----- Exercise inputs
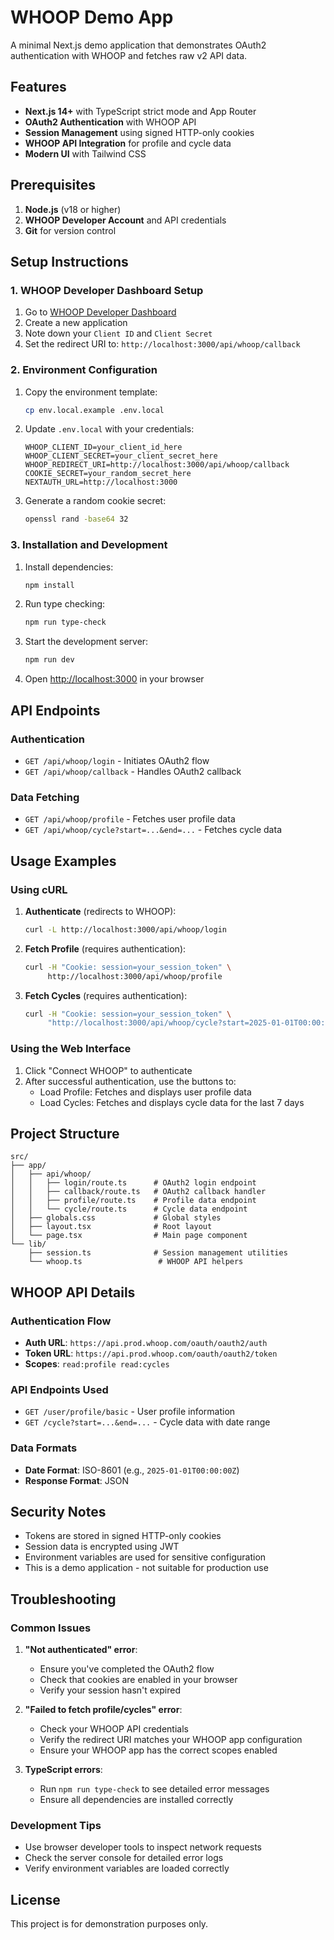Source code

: # WHOOP Demo App

A minimal Next.js demo application that demonstrates OAuth2 authentication with WHOOP and fetches raw v2 API data.

## Features

- **Next.js 14+** with TypeScript strict mode and App Router
- **OAuth2 Authentication** with WHOOP API
- **Session Management** using signed HTTP-only cookies
- **WHOOP API Integration** for profile and cycle data
- **Modern UI** with Tailwind CSS

## Prerequisites

1. **Node.js** (v18 or higher)
2. **WHOOP Developer Account** and API credentials
3. **Git** for version control

## Setup Instructions

### 1. WHOOP Developer Dashboard Setup

1. Go to [WHOOP Developer Dashboard](https://developer.whoop.com/)
2. Create a new application
3. Note down your `Client ID` and `Client Secret`
4. Set the redirect URI to: `http://localhost:3000/api/whoop/callback`

### 2. Environment Configuration

1. Copy the environment template:
   ```bash
   cp env.local.example .env.local
   ```

2. Update `.env.local` with your credentials:
   ```env
   WHOOP_CLIENT_ID=your_client_id_here
   WHOOP_CLIENT_SECRET=your_client_secret_here
   WHOOP_REDIRECT_URI=http://localhost:3000/api/whoop/callback
   COOKIE_SECRET=your_random_secret_here
   NEXTAUTH_URL=http://localhost:3000
   ```

3. Generate a random cookie secret:
   ```bash
   openssl rand -base64 32
   ```

### 3. Installation and Development

1. Install dependencies:
   ```bash
   npm install
   ```

2. Run type checking:
   ```bash
   npm run type-check
   ```

3. Start the development server:
   ```bash
   npm run dev
   ```

4. Open [http://localhost:3000](http://localhost:3000) in your browser

## API Endpoints

### Authentication
- `GET /api/whoop/login` - Initiates OAuth2 flow
- `GET /api/whoop/callback` - Handles OAuth2 callback

### Data Fetching
- `GET /api/whoop/profile` - Fetches user profile data
- `GET /api/whoop/cycle?start=...&end=...` - Fetches cycle data

## Usage Examples

### Using cURL

1. **Authenticate** (redirects to WHOOP):
   ```bash
   curl -L http://localhost:3000/api/whoop/login
   ```

2. **Fetch Profile** (requires authentication):
   ```bash
   curl -H "Cookie: session=your_session_token" \
        http://localhost:3000/api/whoop/profile
   ```

3. **Fetch Cycles** (requires authentication):
   ```bash
   curl -H "Cookie: session=your_session_token" \
        "http://localhost:3000/api/whoop/cycle?start=2025-01-01T00:00:00Z&end=2025-01-08T00:00:00Z"
   ```

### Using the Web Interface

1. Click "Connect WHOOP" to authenticate
2. After successful authentication, use the buttons to:
   - Load Profile: Fetches and displays user profile data
   - Load Cycles: Fetches and displays cycle data for the last 7 days

## Project Structure

```
src/
├── app/
│   ├── api/whoop/
│   │   ├── login/route.ts      # OAuth2 login endpoint
│   │   ├── callback/route.ts   # OAuth2 callback handler
│   │   ├── profile/route.ts    # Profile data endpoint
│   │   └── cycle/route.ts      # Cycle data endpoint
│   ├── globals.css             # Global styles
│   ├── layout.tsx              # Root layout
│   └── page.tsx                # Main page component
└── lib/
    ├── session.ts              # Session management utilities
    └── whoop.ts                 # WHOOP API helpers
```

## WHOOP API Details

### Authentication Flow
- **Auth URL**: `https://api.prod.whoop.com/oauth/oauth2/auth`
- **Token URL**: `https://api.prod.whoop.com/oauth/oauth2/token`
- **Scopes**: `read:profile read:cycles`

### API Endpoints Used
- `GET /user/profile/basic` - User profile information
- `GET /cycle?start=...&end=...` - Cycle data with date range

### Data Formats
- **Date Format**: ISO-8601 (e.g., `2025-01-01T00:00:00Z`)
- **Response Format**: JSON

## Security Notes

- Tokens are stored in signed HTTP-only cookies
- Session data is encrypted using JWT
- Environment variables are used for sensitive configuration
- This is a demo application - not suitable for production use

## Troubleshooting

### Common Issues

1. **"Not authenticated" error**:
   - Ensure you've completed the OAuth2 flow
   - Check that cookies are enabled in your browser
   - Verify your session hasn't expired

2. **"Failed to fetch profile/cycles" error**:
   - Check your WHOOP API credentials
   - Verify the redirect URI matches your WHOOP app configuration
   - Ensure your WHOOP app has the correct scopes enabled

3. **TypeScript errors**:
   - Run `npm run type-check` to see detailed error messages
   - Ensure all dependencies are installed correctly

### Development Tips

- Use browser developer tools to inspect network requests
- Check the server console for detailed error logs
- Verify environment variables are loaded correctly

## License

This project is for demonstration purposes only.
----------
Problem to work on -> Check each line of the records above for the string "server", and report every line that has it.

Response box ->
3. Start the development server:
- Check the server console for detailed error logs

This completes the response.